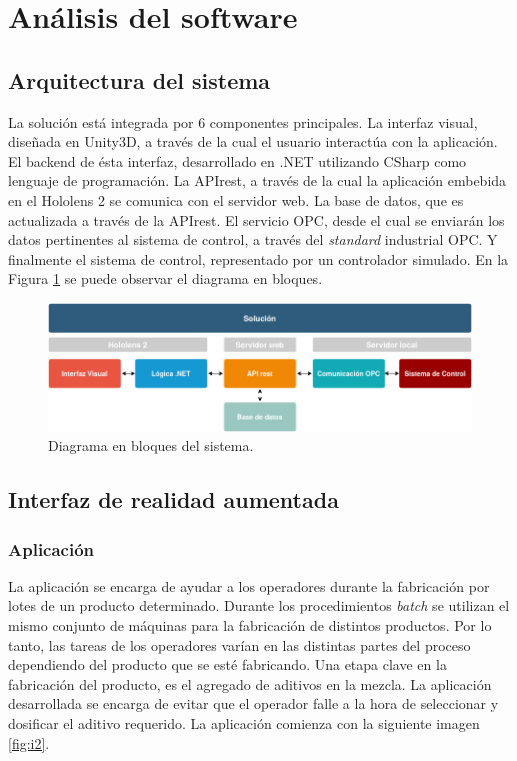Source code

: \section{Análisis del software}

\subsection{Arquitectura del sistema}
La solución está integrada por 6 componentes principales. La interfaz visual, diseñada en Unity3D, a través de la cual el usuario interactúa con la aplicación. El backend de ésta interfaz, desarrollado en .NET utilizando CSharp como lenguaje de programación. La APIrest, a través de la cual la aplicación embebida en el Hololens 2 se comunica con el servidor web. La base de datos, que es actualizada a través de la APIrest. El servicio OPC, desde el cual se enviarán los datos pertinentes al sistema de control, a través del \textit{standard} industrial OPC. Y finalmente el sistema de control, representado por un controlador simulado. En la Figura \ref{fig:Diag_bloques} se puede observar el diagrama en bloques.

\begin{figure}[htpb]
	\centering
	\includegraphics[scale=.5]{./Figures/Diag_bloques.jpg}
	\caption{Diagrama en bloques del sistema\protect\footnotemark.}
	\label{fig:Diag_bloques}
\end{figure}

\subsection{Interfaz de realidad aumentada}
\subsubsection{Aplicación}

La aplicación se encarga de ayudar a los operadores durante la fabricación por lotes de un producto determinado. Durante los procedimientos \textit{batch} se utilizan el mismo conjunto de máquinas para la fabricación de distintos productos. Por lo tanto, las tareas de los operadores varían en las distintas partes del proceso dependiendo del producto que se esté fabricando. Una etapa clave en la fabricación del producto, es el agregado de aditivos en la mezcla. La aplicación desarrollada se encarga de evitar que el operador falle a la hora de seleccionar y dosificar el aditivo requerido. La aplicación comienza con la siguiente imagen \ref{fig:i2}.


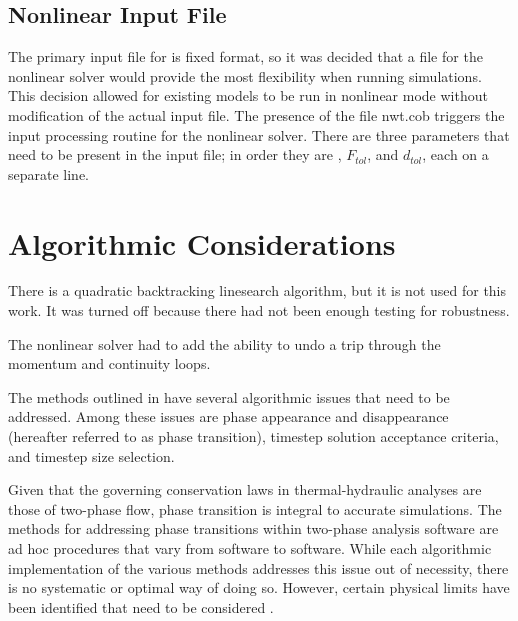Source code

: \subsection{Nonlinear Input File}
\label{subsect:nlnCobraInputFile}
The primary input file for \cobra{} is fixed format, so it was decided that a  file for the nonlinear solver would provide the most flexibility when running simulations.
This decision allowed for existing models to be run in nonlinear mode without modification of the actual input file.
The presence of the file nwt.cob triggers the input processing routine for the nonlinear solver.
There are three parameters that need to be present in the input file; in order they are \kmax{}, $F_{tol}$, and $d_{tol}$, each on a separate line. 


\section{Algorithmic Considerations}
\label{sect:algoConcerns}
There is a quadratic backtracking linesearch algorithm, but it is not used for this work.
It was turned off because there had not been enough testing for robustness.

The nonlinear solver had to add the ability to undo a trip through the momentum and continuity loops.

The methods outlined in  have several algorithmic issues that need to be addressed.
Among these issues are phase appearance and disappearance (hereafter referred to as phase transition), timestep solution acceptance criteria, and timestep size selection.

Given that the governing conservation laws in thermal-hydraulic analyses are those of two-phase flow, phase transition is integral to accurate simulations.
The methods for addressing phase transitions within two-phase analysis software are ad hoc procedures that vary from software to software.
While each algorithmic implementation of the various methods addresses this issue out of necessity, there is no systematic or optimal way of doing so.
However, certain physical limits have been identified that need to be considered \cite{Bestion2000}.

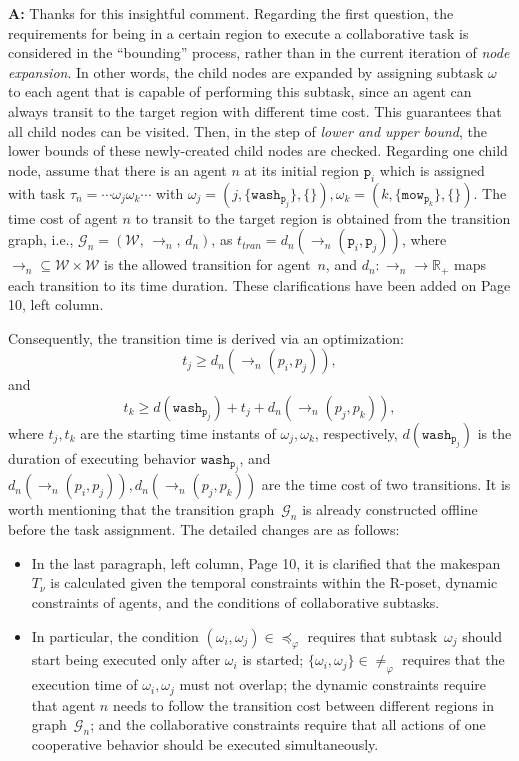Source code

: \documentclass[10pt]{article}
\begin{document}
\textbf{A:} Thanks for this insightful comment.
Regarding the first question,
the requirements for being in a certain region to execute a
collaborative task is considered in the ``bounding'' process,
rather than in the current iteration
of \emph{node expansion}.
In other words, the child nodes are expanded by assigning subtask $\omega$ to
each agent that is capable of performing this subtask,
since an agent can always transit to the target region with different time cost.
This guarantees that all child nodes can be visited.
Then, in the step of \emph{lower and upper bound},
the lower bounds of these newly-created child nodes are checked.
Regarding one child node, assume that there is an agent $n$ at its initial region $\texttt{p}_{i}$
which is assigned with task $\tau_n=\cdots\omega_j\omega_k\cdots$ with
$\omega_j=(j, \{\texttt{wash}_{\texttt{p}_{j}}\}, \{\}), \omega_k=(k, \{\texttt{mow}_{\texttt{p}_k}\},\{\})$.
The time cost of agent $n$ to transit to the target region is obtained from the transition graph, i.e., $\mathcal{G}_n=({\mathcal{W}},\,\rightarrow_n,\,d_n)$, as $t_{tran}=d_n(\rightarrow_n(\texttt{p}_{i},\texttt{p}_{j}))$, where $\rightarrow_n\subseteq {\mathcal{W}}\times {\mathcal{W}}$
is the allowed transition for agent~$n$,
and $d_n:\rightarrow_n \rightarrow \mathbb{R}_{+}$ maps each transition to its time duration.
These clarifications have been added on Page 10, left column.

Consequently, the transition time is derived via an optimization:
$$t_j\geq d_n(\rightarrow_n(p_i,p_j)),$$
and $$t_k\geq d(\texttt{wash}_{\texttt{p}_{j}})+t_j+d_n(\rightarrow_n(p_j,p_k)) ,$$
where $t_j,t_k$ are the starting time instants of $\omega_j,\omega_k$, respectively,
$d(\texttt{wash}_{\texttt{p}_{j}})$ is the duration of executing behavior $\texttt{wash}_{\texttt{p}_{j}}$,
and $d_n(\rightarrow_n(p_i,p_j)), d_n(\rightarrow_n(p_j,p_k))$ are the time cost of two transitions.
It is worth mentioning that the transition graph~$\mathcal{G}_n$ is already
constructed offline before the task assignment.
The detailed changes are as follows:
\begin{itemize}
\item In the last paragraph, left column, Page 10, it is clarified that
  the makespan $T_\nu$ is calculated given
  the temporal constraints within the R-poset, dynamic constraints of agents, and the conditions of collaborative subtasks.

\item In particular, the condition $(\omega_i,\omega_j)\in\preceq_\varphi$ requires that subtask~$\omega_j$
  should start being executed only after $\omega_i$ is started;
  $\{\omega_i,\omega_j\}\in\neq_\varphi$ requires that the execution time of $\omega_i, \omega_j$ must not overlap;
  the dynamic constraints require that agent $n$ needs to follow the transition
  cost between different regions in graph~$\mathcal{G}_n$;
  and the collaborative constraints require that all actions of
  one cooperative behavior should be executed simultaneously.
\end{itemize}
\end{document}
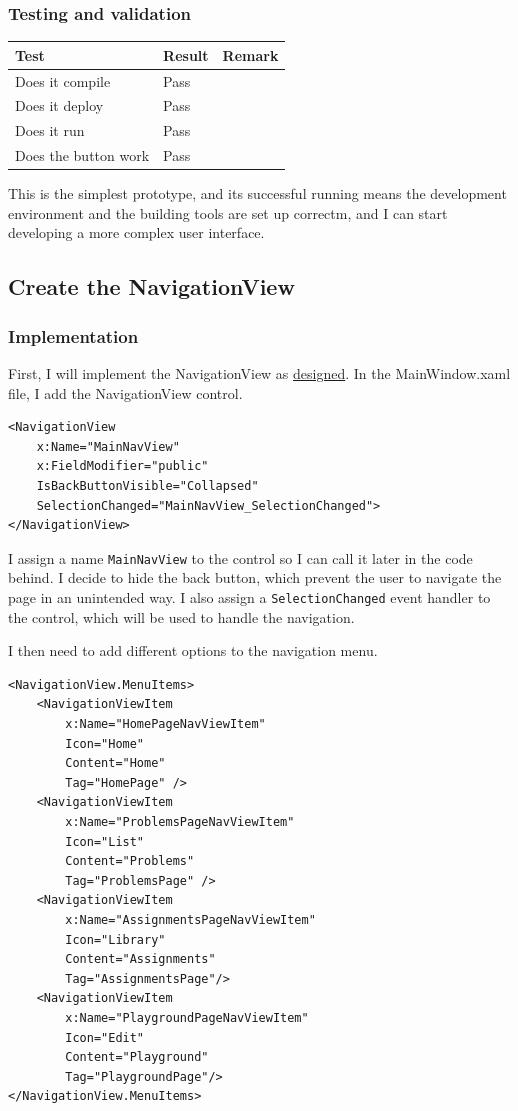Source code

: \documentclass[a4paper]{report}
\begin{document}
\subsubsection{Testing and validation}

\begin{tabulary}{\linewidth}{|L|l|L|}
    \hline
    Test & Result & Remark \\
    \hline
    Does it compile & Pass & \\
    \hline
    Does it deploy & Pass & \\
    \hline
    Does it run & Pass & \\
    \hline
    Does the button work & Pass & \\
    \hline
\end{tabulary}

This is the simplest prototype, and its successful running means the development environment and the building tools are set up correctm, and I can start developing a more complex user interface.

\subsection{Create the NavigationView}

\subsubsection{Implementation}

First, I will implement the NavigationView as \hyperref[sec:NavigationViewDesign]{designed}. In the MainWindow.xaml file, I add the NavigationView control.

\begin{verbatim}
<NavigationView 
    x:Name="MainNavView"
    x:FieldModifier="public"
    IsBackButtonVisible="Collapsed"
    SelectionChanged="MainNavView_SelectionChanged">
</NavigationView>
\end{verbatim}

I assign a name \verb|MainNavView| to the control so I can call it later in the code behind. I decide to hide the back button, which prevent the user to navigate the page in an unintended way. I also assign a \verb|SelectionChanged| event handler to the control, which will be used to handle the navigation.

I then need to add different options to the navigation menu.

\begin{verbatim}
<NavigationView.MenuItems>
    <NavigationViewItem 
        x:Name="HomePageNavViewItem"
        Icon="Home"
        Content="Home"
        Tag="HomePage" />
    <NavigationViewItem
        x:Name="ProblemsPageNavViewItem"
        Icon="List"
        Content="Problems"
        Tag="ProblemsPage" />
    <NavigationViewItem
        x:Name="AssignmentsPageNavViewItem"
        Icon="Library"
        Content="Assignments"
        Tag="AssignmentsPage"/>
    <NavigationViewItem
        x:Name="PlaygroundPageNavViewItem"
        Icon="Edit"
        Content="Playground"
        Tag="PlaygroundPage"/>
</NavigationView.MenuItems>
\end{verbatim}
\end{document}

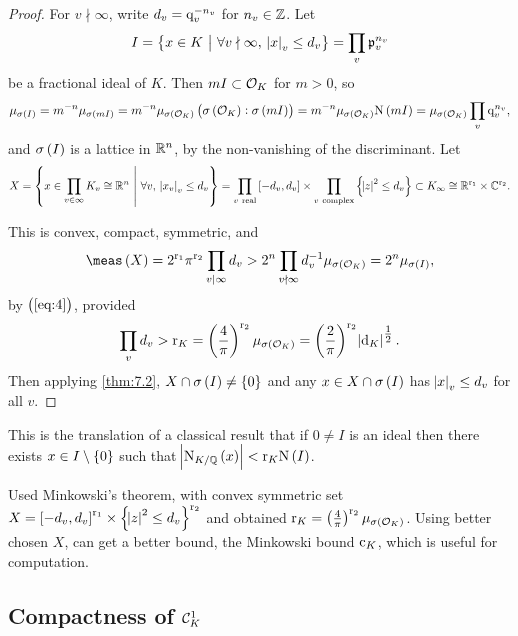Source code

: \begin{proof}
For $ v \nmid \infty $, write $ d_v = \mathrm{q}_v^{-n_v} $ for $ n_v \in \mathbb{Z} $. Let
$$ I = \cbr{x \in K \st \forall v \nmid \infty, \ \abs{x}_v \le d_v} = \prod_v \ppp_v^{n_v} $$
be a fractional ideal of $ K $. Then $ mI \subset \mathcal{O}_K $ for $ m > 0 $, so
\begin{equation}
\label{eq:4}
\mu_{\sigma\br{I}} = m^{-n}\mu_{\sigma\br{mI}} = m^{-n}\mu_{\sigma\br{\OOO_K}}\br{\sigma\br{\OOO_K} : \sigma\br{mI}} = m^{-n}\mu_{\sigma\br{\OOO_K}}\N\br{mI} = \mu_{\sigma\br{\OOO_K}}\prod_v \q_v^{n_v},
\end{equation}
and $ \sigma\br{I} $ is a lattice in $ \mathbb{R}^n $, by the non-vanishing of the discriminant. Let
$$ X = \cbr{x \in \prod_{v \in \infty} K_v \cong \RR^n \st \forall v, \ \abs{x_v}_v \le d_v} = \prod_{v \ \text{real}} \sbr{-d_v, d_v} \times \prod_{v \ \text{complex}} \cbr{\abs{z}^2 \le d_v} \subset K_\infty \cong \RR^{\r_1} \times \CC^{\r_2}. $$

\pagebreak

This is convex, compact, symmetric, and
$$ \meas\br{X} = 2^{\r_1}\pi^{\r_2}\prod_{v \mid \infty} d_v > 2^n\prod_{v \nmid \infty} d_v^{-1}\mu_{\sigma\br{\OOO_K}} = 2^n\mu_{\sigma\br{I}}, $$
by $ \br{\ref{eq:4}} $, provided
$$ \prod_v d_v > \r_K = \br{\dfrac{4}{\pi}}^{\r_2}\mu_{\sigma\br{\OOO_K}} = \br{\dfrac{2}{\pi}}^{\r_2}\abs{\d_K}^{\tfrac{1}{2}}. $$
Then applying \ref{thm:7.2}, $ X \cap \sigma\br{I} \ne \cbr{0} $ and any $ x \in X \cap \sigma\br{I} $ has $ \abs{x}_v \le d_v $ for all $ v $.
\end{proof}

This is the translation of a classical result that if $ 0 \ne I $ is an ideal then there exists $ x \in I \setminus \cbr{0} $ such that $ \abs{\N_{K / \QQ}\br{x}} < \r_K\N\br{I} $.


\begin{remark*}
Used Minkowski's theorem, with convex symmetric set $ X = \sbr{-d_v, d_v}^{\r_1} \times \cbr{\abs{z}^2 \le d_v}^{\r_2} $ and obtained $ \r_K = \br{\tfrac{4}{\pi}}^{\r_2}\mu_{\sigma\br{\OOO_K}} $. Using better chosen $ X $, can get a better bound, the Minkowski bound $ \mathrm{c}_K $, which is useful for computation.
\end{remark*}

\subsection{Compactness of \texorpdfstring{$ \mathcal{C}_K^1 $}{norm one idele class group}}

## Goal of the exercise
Search the records above for the string "child" and copy each line that holds it.

## Result
In other words, the child nodes are expanded by assigning subtask $\omega$ to
This guarantees that all child nodes can be visited.
the lower bounds of these newly-created child nodes are checked.
Regarding one child node, assume that there is an agent $n$ at its initial region $\texttt{p}_{i}$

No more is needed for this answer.